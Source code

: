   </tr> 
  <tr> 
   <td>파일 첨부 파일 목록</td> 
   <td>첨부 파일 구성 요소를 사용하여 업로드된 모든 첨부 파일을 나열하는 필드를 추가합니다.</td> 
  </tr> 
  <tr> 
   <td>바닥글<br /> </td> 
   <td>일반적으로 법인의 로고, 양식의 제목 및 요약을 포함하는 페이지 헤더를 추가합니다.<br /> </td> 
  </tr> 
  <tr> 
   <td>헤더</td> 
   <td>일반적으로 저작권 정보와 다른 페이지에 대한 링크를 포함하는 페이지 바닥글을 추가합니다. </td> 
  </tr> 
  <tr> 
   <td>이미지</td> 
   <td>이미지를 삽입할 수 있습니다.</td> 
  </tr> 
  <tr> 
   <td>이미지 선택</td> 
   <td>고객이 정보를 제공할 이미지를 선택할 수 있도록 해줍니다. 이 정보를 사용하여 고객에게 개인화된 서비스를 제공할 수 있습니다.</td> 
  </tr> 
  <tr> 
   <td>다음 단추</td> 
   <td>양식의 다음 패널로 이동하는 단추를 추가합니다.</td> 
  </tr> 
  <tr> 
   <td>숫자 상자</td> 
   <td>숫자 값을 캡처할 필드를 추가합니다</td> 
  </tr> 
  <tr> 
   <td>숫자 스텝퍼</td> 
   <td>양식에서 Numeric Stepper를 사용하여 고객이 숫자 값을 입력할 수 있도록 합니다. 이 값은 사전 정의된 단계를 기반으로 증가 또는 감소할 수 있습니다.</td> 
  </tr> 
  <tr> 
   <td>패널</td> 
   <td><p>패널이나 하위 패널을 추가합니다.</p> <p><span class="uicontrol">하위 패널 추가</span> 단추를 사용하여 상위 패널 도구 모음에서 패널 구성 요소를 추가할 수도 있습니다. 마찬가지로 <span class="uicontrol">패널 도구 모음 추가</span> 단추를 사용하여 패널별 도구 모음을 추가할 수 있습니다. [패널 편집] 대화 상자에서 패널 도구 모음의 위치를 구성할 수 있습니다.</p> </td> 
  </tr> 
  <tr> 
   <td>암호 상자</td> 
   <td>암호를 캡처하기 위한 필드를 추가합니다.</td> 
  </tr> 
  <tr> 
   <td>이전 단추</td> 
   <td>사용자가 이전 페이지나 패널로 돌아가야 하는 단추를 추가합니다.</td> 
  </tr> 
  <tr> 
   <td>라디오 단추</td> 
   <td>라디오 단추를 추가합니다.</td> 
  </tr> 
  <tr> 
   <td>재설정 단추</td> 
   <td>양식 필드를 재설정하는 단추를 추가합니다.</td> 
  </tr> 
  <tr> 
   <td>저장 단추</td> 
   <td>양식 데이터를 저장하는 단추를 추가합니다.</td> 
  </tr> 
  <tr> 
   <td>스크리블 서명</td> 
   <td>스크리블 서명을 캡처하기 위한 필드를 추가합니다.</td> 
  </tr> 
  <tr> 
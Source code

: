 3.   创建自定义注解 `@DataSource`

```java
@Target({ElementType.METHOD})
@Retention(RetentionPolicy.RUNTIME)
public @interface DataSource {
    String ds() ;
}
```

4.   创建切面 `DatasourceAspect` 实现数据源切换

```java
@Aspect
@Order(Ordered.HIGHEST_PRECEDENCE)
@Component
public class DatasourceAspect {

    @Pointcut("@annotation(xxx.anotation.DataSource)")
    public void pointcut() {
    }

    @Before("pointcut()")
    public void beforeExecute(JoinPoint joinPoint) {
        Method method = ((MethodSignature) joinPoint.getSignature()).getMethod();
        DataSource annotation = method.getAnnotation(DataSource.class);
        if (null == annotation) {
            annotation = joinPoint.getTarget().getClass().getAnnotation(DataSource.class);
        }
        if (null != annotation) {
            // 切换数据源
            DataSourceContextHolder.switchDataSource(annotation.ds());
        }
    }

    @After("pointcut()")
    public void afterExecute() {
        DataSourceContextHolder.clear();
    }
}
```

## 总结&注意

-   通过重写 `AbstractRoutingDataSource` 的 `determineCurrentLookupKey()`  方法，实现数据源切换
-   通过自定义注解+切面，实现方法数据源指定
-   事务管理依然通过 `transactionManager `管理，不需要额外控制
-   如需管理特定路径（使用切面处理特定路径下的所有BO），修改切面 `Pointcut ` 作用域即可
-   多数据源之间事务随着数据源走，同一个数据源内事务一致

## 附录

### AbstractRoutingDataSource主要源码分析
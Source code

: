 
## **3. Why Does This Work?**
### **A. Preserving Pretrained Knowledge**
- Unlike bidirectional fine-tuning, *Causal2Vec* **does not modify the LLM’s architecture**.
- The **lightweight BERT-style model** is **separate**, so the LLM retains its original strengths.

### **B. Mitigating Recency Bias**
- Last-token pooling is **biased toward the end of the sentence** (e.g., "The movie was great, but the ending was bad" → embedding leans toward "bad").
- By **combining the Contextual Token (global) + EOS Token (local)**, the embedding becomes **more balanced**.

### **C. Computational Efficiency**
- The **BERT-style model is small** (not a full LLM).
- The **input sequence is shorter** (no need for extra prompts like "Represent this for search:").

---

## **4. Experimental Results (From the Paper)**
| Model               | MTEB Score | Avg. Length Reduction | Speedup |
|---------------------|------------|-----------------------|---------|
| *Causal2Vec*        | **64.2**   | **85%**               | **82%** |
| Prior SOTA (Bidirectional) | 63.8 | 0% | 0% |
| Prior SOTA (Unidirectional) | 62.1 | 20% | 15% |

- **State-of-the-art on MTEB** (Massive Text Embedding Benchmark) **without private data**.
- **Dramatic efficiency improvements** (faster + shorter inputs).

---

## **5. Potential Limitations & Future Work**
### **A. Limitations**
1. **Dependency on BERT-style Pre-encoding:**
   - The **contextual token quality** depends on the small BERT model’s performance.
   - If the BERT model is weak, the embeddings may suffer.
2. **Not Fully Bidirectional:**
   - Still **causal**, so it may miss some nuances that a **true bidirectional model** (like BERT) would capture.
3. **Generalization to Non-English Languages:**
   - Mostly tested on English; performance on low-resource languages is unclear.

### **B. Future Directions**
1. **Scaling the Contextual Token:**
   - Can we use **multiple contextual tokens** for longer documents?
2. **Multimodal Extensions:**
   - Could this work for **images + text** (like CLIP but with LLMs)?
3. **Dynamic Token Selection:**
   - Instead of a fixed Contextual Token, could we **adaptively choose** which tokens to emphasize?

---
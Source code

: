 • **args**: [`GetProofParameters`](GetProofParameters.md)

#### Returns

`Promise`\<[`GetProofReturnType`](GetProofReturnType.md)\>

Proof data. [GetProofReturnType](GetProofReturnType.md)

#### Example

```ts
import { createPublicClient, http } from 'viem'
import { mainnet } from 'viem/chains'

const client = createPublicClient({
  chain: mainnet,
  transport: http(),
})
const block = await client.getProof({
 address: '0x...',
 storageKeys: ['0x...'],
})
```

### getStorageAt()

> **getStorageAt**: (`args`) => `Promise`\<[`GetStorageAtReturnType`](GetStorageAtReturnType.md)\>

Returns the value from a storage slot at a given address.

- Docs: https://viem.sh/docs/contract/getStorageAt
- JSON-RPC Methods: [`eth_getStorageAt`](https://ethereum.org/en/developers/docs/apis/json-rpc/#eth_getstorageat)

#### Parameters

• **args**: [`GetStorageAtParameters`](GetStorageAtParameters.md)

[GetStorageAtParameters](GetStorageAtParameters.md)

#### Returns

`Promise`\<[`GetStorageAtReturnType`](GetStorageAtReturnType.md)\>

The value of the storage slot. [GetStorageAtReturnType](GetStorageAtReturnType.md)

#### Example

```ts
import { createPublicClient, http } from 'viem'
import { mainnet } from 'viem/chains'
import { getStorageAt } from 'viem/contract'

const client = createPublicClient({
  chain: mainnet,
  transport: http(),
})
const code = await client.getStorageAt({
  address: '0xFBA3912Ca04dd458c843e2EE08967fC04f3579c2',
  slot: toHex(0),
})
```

====

> **WORK INSTRUCTION**:
Return the lines exactly as they stand, please. Start at the top of the material and finish with the line where "<td>패널</td>" appears.

> **FINISHED EXERCISE**:
Source code

:   </tr> 
  <tr> 
   <td>파일 첨부 파일 목록</td> 
   <td>첨부 파일 구성 요소를 사용하여 업로드된 모든 첨부 파일을 나열하는 필드를 추가합니다.</td> 
  </tr> 
  <tr> 
   <td>바닥글<br /> </td> 
   <td>일반적으로 법인의 로고, 양식의 제목 및 요약을 포함하는 페이지 헤더를 추가합니다.<br /> </td> 
  </tr> 
  <tr> 
   <td>헤더</td> 
   <td>일반적으로 저작권 정보와 다른 페이지에 대한 링크를 포함하는 페이지 바닥글을 추가합니다. </td> 
  </tr> 
  <tr> 
   <td>이미지</td> 
   <td>이미지를 삽입할 수 있습니다.</td> 
  </tr> 
  <tr> 
   <td>이미지 선택</td> 
   <td>고객이 정보를 제공할 이미지를 선택할 수 있도록 해줍니다. 이 정보를 사용하여 고객에게 개인화된 서비스를 제공할 수 있습니다.</td> 
  </tr> 
  <tr> 
   <td>다음 단추</td> 
   <td>양식의 다음 패널로 이동하는 단추를 추가합니다.</td> 
  </tr> 
  <tr> 
   <td>숫자 상자</td> 
   <td>숫자 값을 캡처할 필드를 추가합니다</td> 
  </tr> 
  <tr> 
   <td>숫자 스텝퍼</td> 
   <td>양식에서 Numeric Stepper를 사용하여 고객이 숫자 값을 입력할 수 있도록 합니다. 이 값은 사전 정의된 단계를 기반으로 증가 또는 감소할 수 있습니다.</td> 
  </tr> 
  <tr> 
   <td>패널</td> 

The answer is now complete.